Computer-readable media, including both non-transitory and non-transitory, removable and non-removable media, may implement the text storage by any method or technology. The text may be computer readable instructions, data structures, modules of a program, or other data. Examples of computer storage media include, but are not limited to, phase change memory (PRAM), static Random Access Memory (SRAM), dynamic Random Access Memory (DRAM), other types of Random Access Memory (RAM), read Only Memory (ROM), electrically Erasable Programmable Read Only Memory (EEPROM), flash memory or other memory technology, compact disc read only memory (CD-ROM), digital Versatile Disks (DVD) or other optical storage, magnetic cassettes, magnetic tape magnetic disk storage or other magnetic storage devices, or any other non-transmission medium, which can be used to store text that can be accessed by a computing device. As defined herein, a computer readable medium does not include a transitory computer readable medium such as a modulated data signal and a carrier wave.
It should also be noted that the terms "comprises," "comprising," or any other variation thereof, are intended to cover a non-exclusive inclusion, such that a process, method, article, or apparatus that comprises a list of elements does not include only those elements but may include other elements not expressly listed or inherent to such process, method, article, or apparatus. Without further limitation, an element defined by the phrases "comprising a," "8230," "8230," or "comprising" does not exclude the presence of additional identical elements in the process, method, article, or apparatus comprising the element.

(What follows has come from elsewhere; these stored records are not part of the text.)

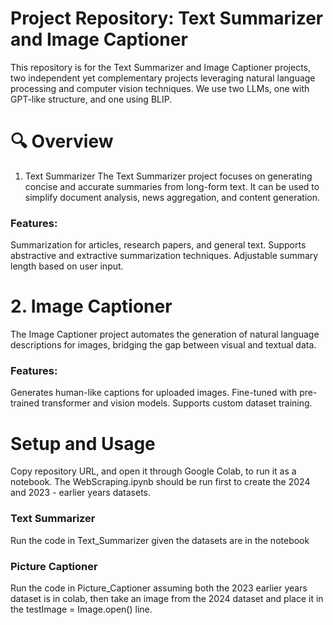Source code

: # Project Repository: Text Summarizer and Image Captioner
This repository is for the Text Summarizer and Image Captioner projects, two independent yet complementary projects leveraging natural language processing and computer vision techniques. We use two LLMs, one with GPT-like structure, and one using BLIP.

# 🔍 Overview
1. Text Summarizer
The Text Summarizer project focuses on generating concise and accurate summaries from long-form text. It can be used to simplify document analysis, news aggregation, and content generation.

### Features:
Summarization for articles, research papers, and general text.
Supports abstractive and extractive summarization techniques.
Adjustable summary length based on user input.

# 2. Image Captioner
The Image Captioner project automates the generation of natural language descriptions for images, bridging the gap between visual and textual data.

### Features:
Generates human-like captions for uploaded images.
Fine-tuned with pre-trained transformer and vision models.
Supports custom dataset training.

# Setup and Usage
Copy repository URL, and open it through Google Colab, to run it as a notebook.
The WebScraping.ipynb should be run first to create the 2024 and 2023 - earlier years datasets.

### Text Summarizer
Run the code in Text_Summarizer given the datasets are in the notebook

### Picture Captioner
Run the code in Picture_Captioner assuming both the 2023 earlier years dataset is in colab, then take an image from the 2024 dataset and place it in the testImage = Image.open() line.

The above are merely examples of the present application and are not intended to limit the present application. Various modifications and changes may occur to those skilled in the art. Any modification, equivalent replacement, improvement, etc. made within the spirit and principle of the present application should be included in the scope of the claims of the present application.

Claims (12)

1. A text generation method, comprising:
acquiring a table to be processed;
generating a plurality of character groups based on the table to be processed, wherein the plurality of character groups comprise: the text groups comprise key texts in the table to be processed and value words corresponding to the key texts, wherein the value words are arranged at forward-sequence positions in the value texts, and the value words are arranged at backward-sequence positions in the value texts according to a preset sequence;
inputting the character groups into an encoder for encoding to obtain a plurality of encoding vectors, wherein the encoding vectors correspond to the character groups one by one;
inputting the plurality of encoding vectors into a text content extraction model for text content extraction to obtain a first output text, wherein the first output text comprises at least one value word in the table to be processed;
and inputting the plurality of coding vectors and the first output text into a text splicing model for text splicing to obtain a target output text corresponding to the table to be processed, wherein the target output text comprises the first output text and characters in a preset word stock.
2. The text generation method of claim 1, wherein the plurality of character groups further comprises: a first identification character set and a second identification character set, the text content extraction model comprising: the method comprises the following steps of inputting a plurality of coding vectors into a pre-trained text content extraction model for text content extraction to obtain a first output text, and comprises the following steps:
inputting the coding vectors corresponding to the first identification character group and the second identification character group into a decoder for decoding processing to obtain corresponding identification decoding data, wherein the identification decoding data comprises decoding data of the first identification character and decoding data of the second identification character;
inputting the identifier decoding data into a placeholder predictor, predicting a first placeholder quantity between the first identifier character and the second identifier character in the placeholder predictor, and adding a first placeholder with the first placeholder quantity between the first identifier character and the second identifier character to obtain a placeholder sequence;
inputting the placeholder sequence and the plurality of coding vectors into the decoder for decoding processing to obtain placeholder decoding data of a first placeholder;
inputting the placeholder decoding data and the plurality of coding vectors into a first word predictor, determining confidence scores between placeholders and the coding vectors in the first word predictor, and replacing first placeholders in the placeholder sequence with value words with highest confidence scores aiming at the first placeholders to obtain second output texts;
and determining the first output text according to the second output text.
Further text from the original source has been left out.